**What you need to do:** Look in the data below for the line that contains "근경: 직립하며 덩어리진다.". Copy that line and the remaining lines exactly.

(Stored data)
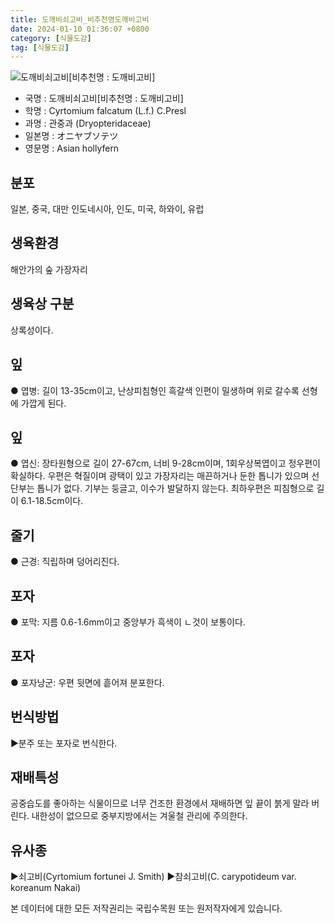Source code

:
 ```yaml
---
title: 도깨비쇠고비_비추천명도깨비고비
date: 2024-01-10 01:36:07 +0800
category: [식물도감]
tag: [식물도감]
---
```




![도깨비쇠고비[비추천명 : 도깨비고비]](/fileUpload/plants/basic/Polypodiaceae/Cyrtomium/3392/1_th2.JPG)
- 국명 : 도깨비쇠고비[비추천명 : 도깨비고비]
- 학명 : Cyrtomium falcatum (L.f.) C.Presl
- 과명 : 관중과 (Dryopteridaceae)
- 일본명 : オニヤブソテツ
- 영문명 : Asian hollyfern


## 분포
일본, 중국, 대만 인도네시아, 인도, 미국, 하와이, 유럽
## 생육환경
해안가의 숲 가장자리 
## 생육상 구분
상록성이다. 
## 잎
● 엽병: 길이 13-35cm이고, 난상피침형인 흑갈색 인편이 밀생하며 위로 갈수록 선형에 가깝게 된다. 
## 잎
● 엽신: 장타원형으로 길이 27-67cm, 너비 9-28cm이며, 1회우상복엽이고 정우편이 확실하다. 우편은 혁질이며 광택이 있고 가장자리는 매끈하거나 둔한 톱니가 있으며 선단부는 톱니가 없다. 기부는 둥글고, 이수가 발달하지 않는다. 최하우편은 피침형으로 길이 6.1-18.5cm이다. 
## 줄기
● 근경: 직립하며 덩어리진다. 
## 포자
● 포막: 지름 0.6-1.6mm이고 중앙부가 흑색이 ㄴ것이 보통이다. 
## 포자
● 포자낭군: 우편 뒷면에 흩어져 분포한다. 
## 번식방법
▶분주 또는 포자로 번식한다.
## 재배특성
공중습도를 좋아하는 식물이므로 너무 건조한 환경에서 재배하면 잎 끝이 붉게 말라 버린다. 내한성이 없으므로 중부지방에서는 겨울철 관리에 주의한다.
## 유사종
▶쇠고비(Cyrtomium fortunei J. Smith)▶참쇠고비(C. carypotideum  var. koreanum Nakai)






본 데이터에 대한 모든 저작권리는 국립수목원 또는 원저작자에게 있습니다.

**Result for this exercise:**
● 근경: 직립하며 덩어리진다. 
## 포자
● 포막: 지름 0.6-1.6mm이고 중앙부가 흑색이 ㄴ것이 보통이다. 
## 포자
● 포자낭군: 우편 뒷면에 흩어져 분포한다. 
## 번식방법
▶분주 또는 포자로 번식한다.
## 재배특성
공중습도를 좋아하는 식물이므로 너무 건조한 환경에서 재배하면 잎 끝이 붉게 말라 버린다. 내한성이 없으므로 중부지방에서는 겨울철 관리에 주의한다.
## 유사종
▶쇠고비(Cyrtomium fortunei J. Smith)▶참쇠고비(C. carypotideum  var. koreanum Nakai)






본 데이터에 대한 모든 저작권리는 국립수목원 또는 원저작자에게 있습니다.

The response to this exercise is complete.